I understand the first line $dx^i = \frac{\partial x^i}{ \partial \bar{x}^a} d\bar{x}^a$, where the Jacobian matrix allows you to convert small changes in an input space $\bar{x}^a$ to changes a position in an output space $x^i$.
When writing the 2nd line, the lecturer says "So let's take the partial derivative", with what appears to be $\frac{\partial}{\partial x^j}$.This is to show that $\frac{\partial \bar{x}^a}{ \partial x^j}$ is the inverse Jacobian matrix. (I've timestamped the video link to this point).
What I don't understand is how
$\frac{\partial}{\partial x^j} (d\bar{x}^a) = \frac{\partial \bar{x}^a}{ \partial x^j}$
For me, it seems like if you were trying to obtain the quantity $\frac{\partial \bar{x}^a}{ \partial x^j}$, then you would have to do $\frac{\partial}{\partial x^j} (\bar{x}^a)$ instead of $\frac{\partial}{\partial x^j} (\textbf{d}\bar{x}^a)$. It almost just seems like he is dividing both sides by $\partial x^j$, yet he says he is taking the partial derivative.
I've tried thinking about this operation in terms of a single-variable problem, i.e., given $y = x^3$, then $dy = 3x^2 * dx$ (for small, locally-linear values of dx), but I don't think it is valid to attempt to do
$\frac{d}{dx} (dy) = \frac{d}{dx} (3x^2 * dx)$, because isn't it invalid to take the derivative of $\textbf{d}x$ with respect to $x$? And as well, you can take the derivative of $\frac{dy}{dx}$ with respect to $x$, but I don't know if you can do $dy$ with respect to $x?
Could someone clarify what he is doing? Thanks!
I don't think the second line is supposed to be connected to the first.
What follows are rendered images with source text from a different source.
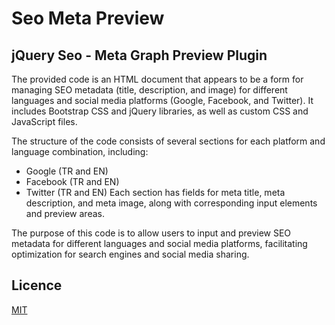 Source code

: # Seo Meta Preview 

## jQuery Seo - Meta Graph Preview Plugin
The provided code is an HTML document that appears to be a form for managing SEO metadata (title, description, and image) for different languages and social media platforms (Google, Facebook, and Twitter). It includes Bootstrap CSS and jQuery libraries, as well as custom CSS and JavaScript files.

The structure of the code consists of several sections for each platform and language combination, including:

- Google (TR and EN)
- Facebook (TR and EN)
- Twitter (TR and EN)
Each section has fields for meta title, meta description, and meta image, along with corresponding input elements and preview areas.

The purpose of this code is to allow users to input and preview SEO metadata for different languages and social media platforms, facilitating optimization for search engines and social media sharing.

## Licence

[MIT](https://choosealicense.com/licenses/mit/)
Just consider it a new line.
The partial derivative $\frac{\partial x}{\partial x}$ is $1$, and the partial derivative $\frac{\partial x}{\partial y}=0$ and so on, hence
$$\frac{\partial x^i}{\partial x^j}=\delta^i_j$$
But remember that
$$\bar{x}^j=\bar{x}^j(x^h)$$ with inverse $$x^h=x^h(\bar{x}^j)$$
so we can use the chain rule
$$\frac{\partial x^i}{\partial x^j}=\frac{\partial x^i}{\partial \bar{x}^l}\frac{\partial \bar{x}^l}{\partial x^j}=\delta^i_j\tag{1}$$
Of course we can do the same with $\frac{\partial \bar{x}^j }{\partial \bar{x}^l}$
$$\delta^j_l=\frac{\partial \bar{x}^j}{\partial {x}^h}\frac{\partial x^h}{\partial \bar{x}^l}\tag{2}$$
The relations $(1)$ and $(2)$ are very useful in practical caluclations.